The conversation between the men in Chapter XXI quickly turns to the beauty of Jubal's secretaries. For many critics, this scene seems a crystallization of sexism and paternalism inherent in the book. While the men drink and discuss the women's attractiveness, the women are off fetching the drinks and preparing a meal. Furthermore, while Jubal and Mahmoud and the other men are easily distinguishable from each other by various traits, neither the narrator nor the male characters in the book seem to be much interested in the women's individuality. Anne, Miriam, and Dorcas often seem to be interchangeable (though there are some factors that set them apart: Anne is a no-nonsense certified Fair Witness, Dorcas seems to be the flightiest). Stranger in a Strange Land is undoubtedly told from a male perspective, with a focus on male concerns, but whether this makes it sexist is open to debate. Some critics have even praised the relationship between Jubal and his secretaries as a bold feminist statement—he never oppresses them and they do seem to have an good deal of power in their employer/employee relationship. He may pay their salaries, but they run the household.

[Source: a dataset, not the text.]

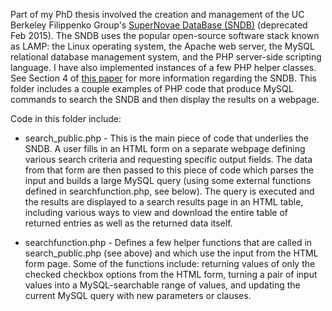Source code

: Part of my PhD thesis involved the creation and management of the UC Berkeley Filippenko Group's [SuperNovae DataBase (SNDB)](http://heracles.astro.berkeley.edu/oldsndb/) (deprecated Feb 2015). The SNDB uses the popular open-source software stack known as LAMP: the Linux operating system, the Apache web server, the MySQL relational database management system, and the PHP server-side scripting language. I have also implemented instances of a few PHP helper classes. See Section 4 of [this paper](http://mnras.oxfordjournals.org/content/425/3/1789.full.pdf) for more information regarding the SNDB. This folder includes a couple examples of PHP code that produce MySQL commands to search the SNDB and then display the results on a webpage.

Code in this folder include:

- search_public.php - This is the main piece of code that underlies the SNDB. A user fills in an HTML form on a separate webpage defining various search criteria and requesting specific output fields. The data from that form are then passed to this piece of code which parses the input and builds a large MySQL query (using some external functions defined in searchfunction.php, see below). The query is executed and the results are displayed to a search results page in an HTML table, including various ways to view and download the entire table of returned entries as well as the returned data itself.

- searchfunction.php - Defines a few helper functions that are called in search_public.php (see above) and which use the input from the HTML form page. Some of the functions include: returning values of only the checked checkbox options from the HTML form, turning a pair of input values into a MySQL-searchable range of values, and updating the current MySQL query with new parameters or clauses.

These chapters conclude Part Two, and essentially conclude the portion of the novel concerned with political intrigue. Heinlein provides a satirically anticlimactic ending to a subplot that could have preoccupied the entire novel. Though we have been led to fear that Mike's super powers and wealth might be useless against the fearsome Federation government, ultimately the Federation turns out to be an easily bested foe. By appealing to Douglas's vanity and hunger for power, and by exploiting loopholes in the law, Jubal is able to turn Mike's most powerful enemy, Douglas, the most politically powerful man on Earth, into Mike's employee. Douglas's importance in the rest of the novel is negligible. Although political intrigue has been enough to sustain the plots of many science fiction novels, with this easy denouement of political issues, Heinlein hints that the direction of the rest of the novel will be far more personal and eccentric than the average science fiction yarn.